Although my father knew that it was impossible to buy a new pair of t’fillin anywhere in the huge Soviet Union (even old ones weren’t readily available), he didn’t stop talking about it since a few months before the bar mitzvah. He would sigh and say, “Oy, my son won’t have t’fillin for his bar mitzvah! A bar mitzvah must start his Jewish life with a new pair of t’fillin, and my son will have to share my old t’fillin. May they all be afflicted with the plagues of Pharaoh plus more …” (Of course, he was referring to the government of Soviet Russia).

I understood why my father was so disappointed that I did not have new t’fillin. At the same time, I imagined that he was annoyed that I would have to use his t’fillin, and this was because a golem (dunce) like me would spoil the holiness of his t’fillin with which he was so careful.

I did not dare to ask him about this. Instead, I asked my mother. A few days later, my mother said to me: “You foolish boy. It’s the opposite of what you think. Your father has not given a thought to the possibility of your ruining his t’fillin. He would like you to begin davening with t’fillin that no one used before, which are clean of improper thoughts. If he had more nerve, he would ask Zeide (his father) to let you put on his ‘Zhuravitzer’ t’fillin.”

SPIRITUAL AND MATERIAL PREPARATIONS

As I said, Zeide taught me the maamer. I remember how the bichel (old hand-written booklet) looked. It had an old, handmade binding with old Chassidic script in long, semi-circular lines. I think it was a maamer of the Rebbe Rashab. All I remember is the beginning, the pasuk “V’Shinantom L’Vonecha etc.” That’s the maamer he chose.

My mother prepared the bar mitzvah meal, but it was neither too much bother nor too little bother since fish and meat were non-existent at that time and place. As for other cooked dishes, they were lacking for two reasons: there was nothing with which to make the purchase and there was no one to serve. However, there were cookies that my mother had made out of dark flour (since white flour was unobtainable). On the table, as you could probably figure out on your own, there was a bottle of vodka. As large or small as the Chassidishe gathering would be, you could not picture it without a l’chaim on a glass of vodka, especially in Russia.
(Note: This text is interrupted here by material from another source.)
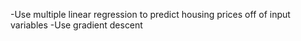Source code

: -Use multiple linear regression to predict housing prices off of input variables
-Use gradient descent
When the oilam (crowd) was seated, Zeide said the first l’chaim, then my father. The few guests also said l’chaim and offered me a generous slug, and I fell into a proper coughing fit (thanks to which it was easier for me when I trembled afterward while saying the maamer). I don’t remember the wishes expressed when l’chaim was said, but I remember what my father told me to wish: “On the first day that you become a bar mitzvah, you hear? Say that Hashem should give the Rebbe good health and we should meet together with the Rebbe soon.”

WHAT THE HEART PROPHESIED

So that I would tremble less, I began saying the maamer with my eyes closed. Despite that, I shook plenty as I said it, but I did not get stuck in the middle; it’s just that at first, my voice cracked a bit. When I finished saying the maamer and opened my eyes, I saw the smiling faces of the few guests, the nachas on my grandfather’s face, and the sparkle in the wise and moist eyes of my father.
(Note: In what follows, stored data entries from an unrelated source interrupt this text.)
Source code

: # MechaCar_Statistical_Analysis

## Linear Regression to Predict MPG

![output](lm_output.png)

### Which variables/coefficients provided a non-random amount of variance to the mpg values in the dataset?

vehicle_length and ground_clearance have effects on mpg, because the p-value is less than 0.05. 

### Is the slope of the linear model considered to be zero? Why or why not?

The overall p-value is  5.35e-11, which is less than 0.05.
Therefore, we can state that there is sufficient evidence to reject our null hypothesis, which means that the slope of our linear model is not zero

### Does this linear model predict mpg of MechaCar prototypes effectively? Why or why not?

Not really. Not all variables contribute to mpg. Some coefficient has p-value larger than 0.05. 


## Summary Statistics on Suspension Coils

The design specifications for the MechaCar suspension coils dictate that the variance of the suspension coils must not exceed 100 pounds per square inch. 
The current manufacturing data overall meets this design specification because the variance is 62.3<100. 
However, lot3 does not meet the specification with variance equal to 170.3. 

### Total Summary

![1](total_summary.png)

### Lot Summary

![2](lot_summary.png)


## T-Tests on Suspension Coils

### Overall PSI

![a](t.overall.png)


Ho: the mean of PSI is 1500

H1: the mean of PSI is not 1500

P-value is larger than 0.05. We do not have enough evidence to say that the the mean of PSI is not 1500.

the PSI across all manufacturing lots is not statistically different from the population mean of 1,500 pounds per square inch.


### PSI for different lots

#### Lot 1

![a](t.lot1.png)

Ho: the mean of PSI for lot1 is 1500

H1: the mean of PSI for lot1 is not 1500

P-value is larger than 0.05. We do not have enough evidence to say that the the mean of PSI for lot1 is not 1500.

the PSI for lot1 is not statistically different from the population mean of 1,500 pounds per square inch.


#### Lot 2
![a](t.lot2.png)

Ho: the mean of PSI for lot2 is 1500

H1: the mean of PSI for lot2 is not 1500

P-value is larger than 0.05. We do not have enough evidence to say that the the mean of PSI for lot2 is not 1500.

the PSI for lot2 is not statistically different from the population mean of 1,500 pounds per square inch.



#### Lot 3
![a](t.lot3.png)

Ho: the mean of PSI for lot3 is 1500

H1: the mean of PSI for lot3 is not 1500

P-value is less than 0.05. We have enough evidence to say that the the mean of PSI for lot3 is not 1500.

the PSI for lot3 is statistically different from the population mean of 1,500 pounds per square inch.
When I looked at my mother who was sitting with my sisters on a corner of the bed, I had mixed feelings. She held a white handkerchief close to her eyes. Were they tears of joy or of sadness and disappointment? Was it for me or because of me?

I thought and thought about this. A year or two later, I came up with answers. Maybe, it’s possible, that my parents’ tears were because of a gut feeling that they had. Barely a year after my bar mitzvah, my father no longer shared the t’fillin that I put on. My mother brought back from the hospital the t’fillin which he had put on for the last time, and with a heartrending sob she gave them to me.

Who knows? Maybe, at my bar mitzvah, my mother cried into her white handkerchief, with her two daughters on either side of her, as she felt, with a mother’s heart, that in less than two years hence she would lose her two precious, beloved, sweet daughters and the white handkerchief would never be dry again.

It was my grandfather who certainly remembered how bar mitzvahs were celebrated in better times, who was in an uplifted mood. He farbrenged warmly and with great flavor, although I do not remember what he said.